(Collected data)
┌──

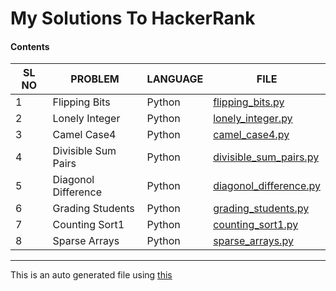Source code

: # My Solutions To HackerRank 
#### Contents 
|SL NO                                           |PROBLEM                                         |LANGUAGE                                        |FILE                                            |
|------------------------------------------------|------------------------------------------------|------------------------------------------------|------------------------------------------------|
|1                                               |Flipping Bits                                   |Python                                          |[flipping_bits.py](flipping_bits.py)            |
|2                                               |Lonely Integer                                  |Python                                          |[lonely_integer.py](lonely_integer.py)          |
|3                                               |Camel Case4                                     |Python                                          |[camel_case4.py](camel_case4.py)                |
|4                                               |Divisible Sum Pairs                             |Python                                          |[divisible_sum_pairs.py](divisible_sum_pairs.py)|
|5                                               |Diagonol Difference                             |Python                                          |[diagonol_difference.py](diagonol_difference.py)|
|6                                               |Grading Students                                |Python                                          |[grading_students.py](grading_students.py)      |
|7                                               |Counting Sort1                                  |Python                                          |[counting_sort1.py](counting_sort1.py)          |
|8                                               |Sparse Arrays                                   |Python                                          |[sparse_arrays.py](sparse_arrays.py)            |

***
This is an auto generated file using [this](repo_utils/readme_builder.py)
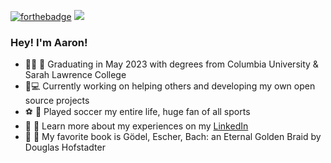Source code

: 
[![forthebadge](https://forthebadge.com/images/badges/powered-by-flux-capacitor.svg)](https://forthebadge.com) 
![](https://komarev.com/ghpvc/?username=AaronAshery&style=plastic)
### Hey! I'm Aaron!  

* :man_student: :school: Graduating in May 2023 with degrees from Columbia University & Sarah Lawrence College
* 🔭💻 Currently working on helping others and developing my own open source projects
* :soccer: :football: Played soccer my entire life, huge fan of all sports
* :link: :page_with_curl: Learn more about my experiences on my [LinkedIn](https://www.linkedin.com/in/aaron-ashery/ "LinkedIn")
* :book: :thought_balloon: My favorite book is Gödel, Escher, Bach: an Eternal Golden Braid by Douglas Hofstadter

<!-- ![ex](https://github.com/AaronAshery/github/last-commit/:user/:repo) -->

<!--
**AaronAshery/AaronAshery** is a ✨ _special_ ✨ repository because its `README.md` (this file) appears on your GitHub profile.

Here are some ideas to get you started:

- 🔭 I’m currently working on ...
- 🌱 I’m currently learning ...
- 👯 I’m looking to collaborate on ...
- 🤔 I’m looking for help with ...
- 💬 Ask me about ...
- 📫 How to reach me: ...
- 😄 Pronouns: ...
- ⚡ Fun fact: ...

I am currently in my final semester of undergraduate studies at Columbia University. Previously I attended Sarah Lawrence College where I had the oppurtunity to play division III soccer and began liberal arts studies. It was at Sarah Lawrence where I was introduced to computer science and I never looked back. Being a huge sports fan I have a lot fun mixing computer science with the world of sports. I would love to collaborate with anybody who likes to do the same!


![Gamecube](https://img.shields.io/badge/Gamecube-6A5FBB?style=for-the-badge&logo=nintendo-gamecube&logoColor=white)
<p><img align="left" src="https://github-readme-stats.vercel.app/api/top-langs?username=AaronAshery&show_icons=true&locale=en&layout=compact" alt="AaronAshery" /></p>

-->


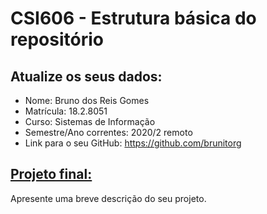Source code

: # **CSI606 - Estrutura básica do repositório**

## Atualize os seus dados:

- Nome: Bruno dos Reis Gomes
- Matrícula: 18.2.8051
- Curso: Sistemas de Informação
- Semestre/Ano correntes: 2020/2 remoto
- Link para o seu GitHub: https://github.com/brunitorg

## [Projeto final:](./Projeto/README.md) 

Apresente uma breve descrição do seu projeto.

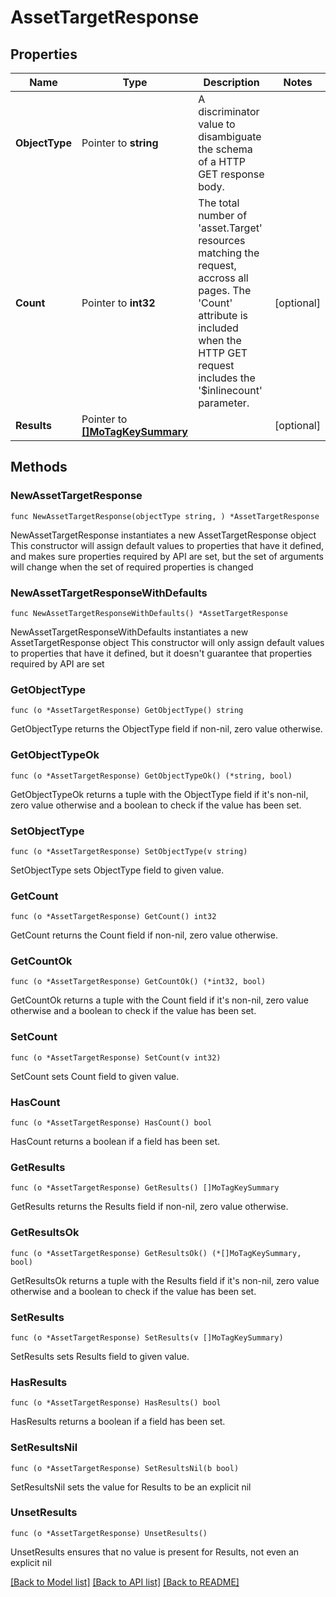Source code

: # AssetTargetResponse

## Properties

Name | Type | Description | Notes
------------ | ------------- | ------------- | -------------
**ObjectType** | Pointer to **string** | A discriminator value to disambiguate the schema of a HTTP GET response body. | 
**Count** | Pointer to **int32** | The total number of &#39;asset.Target&#39; resources matching the request, accross all pages. The &#39;Count&#39; attribute is included when the HTTP GET request includes the &#39;$inlinecount&#39; parameter. | [optional] 
**Results** | Pointer to [**[]MoTagKeySummary**](MoTagKeySummary.md) |  | [optional] 

## Methods

### NewAssetTargetResponse

`func NewAssetTargetResponse(objectType string, ) *AssetTargetResponse`

NewAssetTargetResponse instantiates a new AssetTargetResponse object
This constructor will assign default values to properties that have it defined,
and makes sure properties required by API are set, but the set of arguments
will change when the set of required properties is changed

### NewAssetTargetResponseWithDefaults

`func NewAssetTargetResponseWithDefaults() *AssetTargetResponse`

NewAssetTargetResponseWithDefaults instantiates a new AssetTargetResponse object
This constructor will only assign default values to properties that have it defined,
but it doesn't guarantee that properties required by API are set

### GetObjectType

`func (o *AssetTargetResponse) GetObjectType() string`

GetObjectType returns the ObjectType field if non-nil, zero value otherwise.

### GetObjectTypeOk

`func (o *AssetTargetResponse) GetObjectTypeOk() (*string, bool)`

GetObjectTypeOk returns a tuple with the ObjectType field if it's non-nil, zero value otherwise
and a boolean to check if the value has been set.

### SetObjectType

`func (o *AssetTargetResponse) SetObjectType(v string)`

SetObjectType sets ObjectType field to given value.


### GetCount

`func (o *AssetTargetResponse) GetCount() int32`

GetCount returns the Count field if non-nil, zero value otherwise.

### GetCountOk

`func (o *AssetTargetResponse) GetCountOk() (*int32, bool)`

GetCountOk returns a tuple with the Count field if it's non-nil, zero value otherwise
and a boolean to check if the value has been set.

### SetCount

`func (o *AssetTargetResponse) SetCount(v int32)`

SetCount sets Count field to given value.

### HasCount

`func (o *AssetTargetResponse) HasCount() bool`

HasCount returns a boolean if a field has been set.

### GetResults

`func (o *AssetTargetResponse) GetResults() []MoTagKeySummary`

GetResults returns the Results field if non-nil, zero value otherwise.

### GetResultsOk

`func (o *AssetTargetResponse) GetResultsOk() (*[]MoTagKeySummary, bool)`

GetResultsOk returns a tuple with the Results field if it's non-nil, zero value otherwise
and a boolean to check if the value has been set.

### SetResults

`func (o *AssetTargetResponse) SetResults(v []MoTagKeySummary)`

SetResults sets Results field to given value.

### HasResults

`func (o *AssetTargetResponse) HasResults() bool`

HasResults returns a boolean if a field has been set.

### SetResultsNil

`func (o *AssetTargetResponse) SetResultsNil(b bool)`

 SetResultsNil sets the value for Results to be an explicit nil

### UnsetResults
`func (o *AssetTargetResponse) UnsetResults()`

UnsetResults ensures that no value is present for Results, not even an explicit nil

[[Back to Model list]](../README.md#documentation-for-models) [[Back to API list]](../README.md#documentation-for-api-endpoints) [[Back to README]](../README.md)


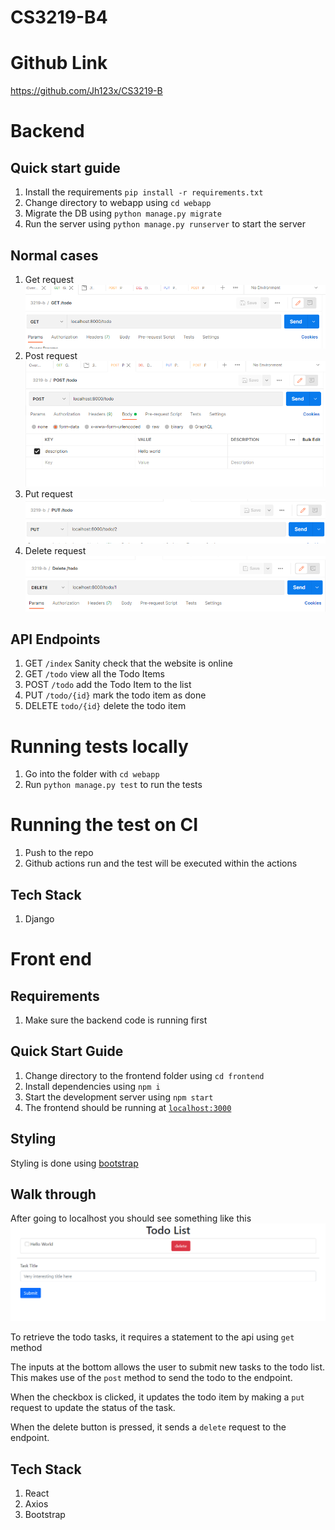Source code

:# CS3219-B4

# Github Link
https://github.com/Jh123x/CS3219-B

# Backend 
## Quick start guide
1. Install the requirements `pip install -r requirements.txt`
2. Change directory to webapp using `cd webapp`
3. Migrate the DB using `python manage.py migrate`
4. Run the server using `python manage.py runserver` to start the server

## Normal cases
1. Get request
![Get request](./images/get.png)
2. Post request
![Post request](./images/post.png)
3. Put request
![Puts request](./images/put.png)
4. Delete request
![Delete request](./images/delete.png)

## API Endpoints
1. GET `/index` Sanity check that the website is online
2. GET `/todo` view all the Todo Items
3. POST `/todo` add the Todo Item to the list
4. PUT `/todo/{id}` mark the todo item as done
5. DELETE `todo/{id}` delete the todo item 

# Running tests locally
1. Go into the folder with `cd webapp`
2. Run `python manage.py test` to run the tests

# Running the test on CI
1. Push to the repo
2. Github actions run and the test will be executed within the actions

## Tech Stack
1. Django

# Front end

## Requirements
1. Make sure the backend code is running first

## Quick Start Guide
1. Change directory to the frontend folder using `cd frontend`
2. Install dependencies using `npm i`
3. Start the development server using `npm start`
4. The frontend should be running at [`localhost:3000`](http://localhost:3000)

## Styling
Styling is done using [bootstrap](https://getbootstrap.com/docs/5.1/getting-started/introduction/)

## Walk through
After going to localhost you should see something like this
![Main page](images/fe-main.png)

To retrieve the todo tasks, it requires a statement to the api using `get` method

The inputs at the bottom allows the user to submit new tasks to the todo list. This makes use of the `post` method to send the todo to the endpoint.

When the checkbox is clicked, it updates the todo item by making a `put` request to update the status of the task.

When the delete button is pressed, it sends a `delete` request to the endpoint.


## Tech Stack
1. React
2. Axios
3. Bootstrap
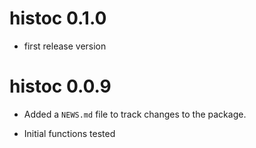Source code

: # histoc 0.1.0

* first release version

# histoc 0.0.9

* Added a `NEWS.md` file to track changes to the package.

* Initial functions tested
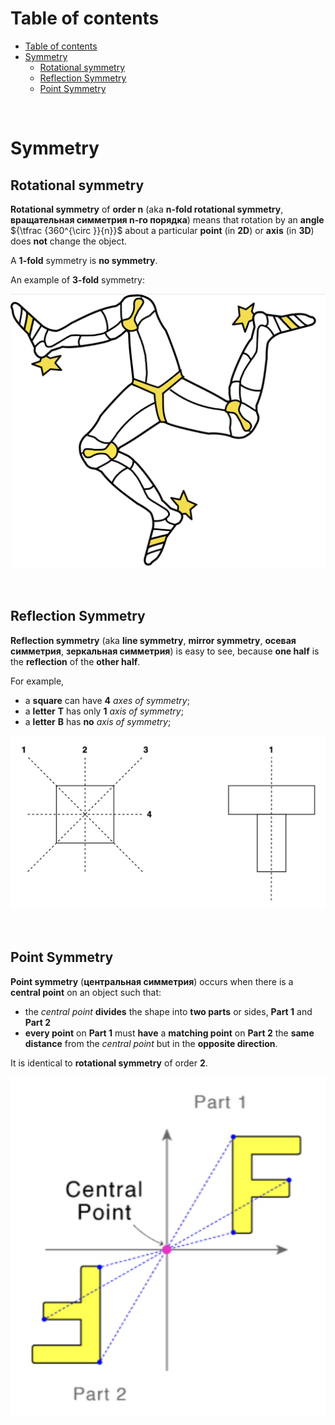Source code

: # Table of contents
- [Table of contents](#table-of-contents)
- [Symmetry](#symmetry)
  - [Rotational symmetry](#rotational-symmetry)
  - [Reflection Symmetry](#reflection-symmetry)
  - [Point Symmetry](#point-symmetry)

<br>

# Symmetry
## Rotational symmetry
**Rotational symmetry** of **order n** (aka **n-fold rotational symmetry**, **вращательная симметрия n-го порядка**) means that rotation by an **angle** $`{\tfrac {360^{\circ }}{n}}`$ about a particular **point** (in **2D**) or **axis** (in **3D**) does **not** change the object.<br>

A **1-fold** symmetry is **no symmetry**.<br>

An example of **3-fold** symmetry:<br>

![rotational_symmetry](/img/rotational_symmetry.png)

<br>

## Reflection Symmetry
**Reflection symmetry** (aka **line symmetry**, **mirror symmetry**, **осевая симметрия**, **зеркальная симметрия**) is easy to see, because **one half** is the **reflection** of the **other half**.<br>

For example,
- a **square** can have **4** *axes of symmetry*;
- a **letter** **T** has only **1** *axis of symmetry*;
- a **letter** **B** has **no** *axis of symmetry*;

![reflection](/img/reflection.png)

<br>

## Point Symmetry
**Point symmetry** (**центральная симметрия**) occurs when there is a **central point** on an object such that:
- the *central point* **divides** the shape into **two parts** or sides, **Part 1** and **Part 2**
- **every point** on **Part 1** must **have** a **matching point** on **Part 2** the **same distance** from the *central point* but in the **opposite direction**.

It is identical to **rotational symmetry** of order **2**.<br>

![point](/img/point.png)
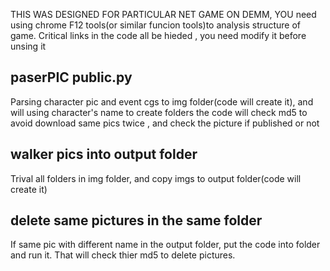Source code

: THIS WAS DESIGNED FOR PARTICULAR NET GAME ON DEMM, YOU need using chrome F12 tools(or similar funcion tools)to analysis structure of game.
Critical links in the code all be hieded , you need modify it before unsing it
 

## paserPIC  public.py    
Parsing character pic and event cgs to img folder(code will create it), and will using character's name to create folders
the code will check md5 to avoid download same pics twice , and check the picture if published or not


## walker pics into output folder
Trival all folders in img folder, and copy imgs to output folder(code will create it)

## delete same pictures in the same folder
If same pic with different name in the output folder, put the code into folder and run it.
That will check thier md5 to delete pictures. 
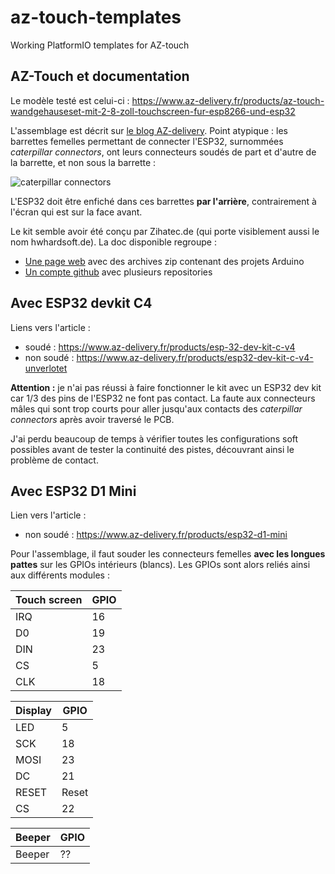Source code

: # az-touch-templates

Working PlatformIO templates for AZ-touch

## AZ-Touch et documentation

Le modèle testé est celui-ci : https://www.az-delivery.fr/products/az-touch-wandgehauseset-mit-2-8-zoll-touchscreen-fur-esp8266-und-esp32

L'assemblage est décrit sur [le blog AZ-delivery](https://www.az-delivery.de/fr/blogs/azdelivery-blog-fur-arduino-und-raspberry-pi/az-touch-mod). Point atypique : les barrettes femelles permettant de connecter l'ESP32, surnommées _caterpillar connectors_, ont leurs connecteurs soudés de part et d'autre de la barrette, et non sous la barrette :

![caterpillar connectors](https://cdn.shopify.com/s/files/1/1509/1638/files/PXL_20201102_132546831_600x600.jpg?v=1604324760)

L'ESP32 doit être enfiché dans ces barrettes **par l'arrière**, contrairement à l'écran qui est sur la face avant.

Le kit semble avoir été conçu par Zihatec.de (qui porte visiblement aussi le nom hwhardsoft.de). La doc disponible regroupe :
* [Une page web](https://www.hwhardsoft.de/english/projects/arduitouch-esp/) avec des archives zip contenant des projets Arduino
* [Un compte github](https://github.com/HWHardsoft/) avec plusieurs repositories



## Avec ESP32 devkit C4

Liens vers l'article :
* soudé : https://www.az-delivery.fr/products/esp-32-dev-kit-c-v4
* non soudé : https://www.az-delivery.fr/products/esp32-dev-kit-c-v4-unverlotet

**Attention :** je n'ai pas réussi à faire fonctionner le kit avec un ESP32 dev kit car 1/3 des pins de l'ESP32 ne font pas contact. La faute aux connecteurs mâles qui sont trop courts pour aller jusqu'aux contacts des _caterpillar connectors_ après avoir traversé le PCB.

J'ai perdu beaucoup de temps à vérifier toutes les configurations soft possibles avant de tester la continuité des pistes, découvrant ainsi le problème de contact.



## Avec ESP32 D1 Mini

Lien vers l'article :
* non soudé : https://www.az-delivery.fr/products/esp32-d1-mini

Pour l'assemblage, il faut souder les connecteurs femelles **avec les longues pattes** sur les GPIOs intérieurs (blancs). Les GPIOs sont alors reliés ainsi aux différents modules :

| Touch screen | GPIO |
|-------|------|
| IRQ | 16 |
| D0 | 19 |
| DIN  | 23 |
| CS | 5 |
| CLK  | 18 |

| Display | GPIO |
|-------|------|
| LED | 5 |
| SCK | 18 |
| MOSI  | 23 |
| DC | 21 |
| RESET  | Reset |
| CS | 22 |

| Beeper | GPIO |
|-------|------|
| Beeper | ?? |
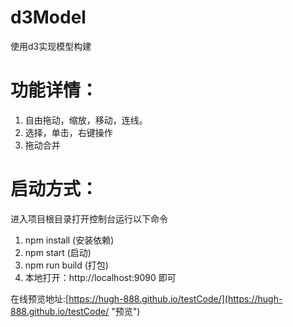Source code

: # d3Model
使用d3实现模型构建

# 功能详情：
1. 自由拖动，缩放，移动，连线。
2. 选择，单击，右键操作
3. 拖动合并

# 启动方式：
进入项目根目录打开控制台运行以下命令
1. npm install (安装依赖)
2. npm start (启动)
3. npm run build (打包)
4. 本地打开：http://localhost:9090 即可


在线预览地址:[https://hugh-888.github.io/testCode/](https://hugh-888.github.io/testCode/ "预览")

└──

- **DESCRIPTION OF THE TASK**
Only the number is wanted here. How many lines in the entries contain "UnsetResults"?

- **EXERCISE ANSWER**
3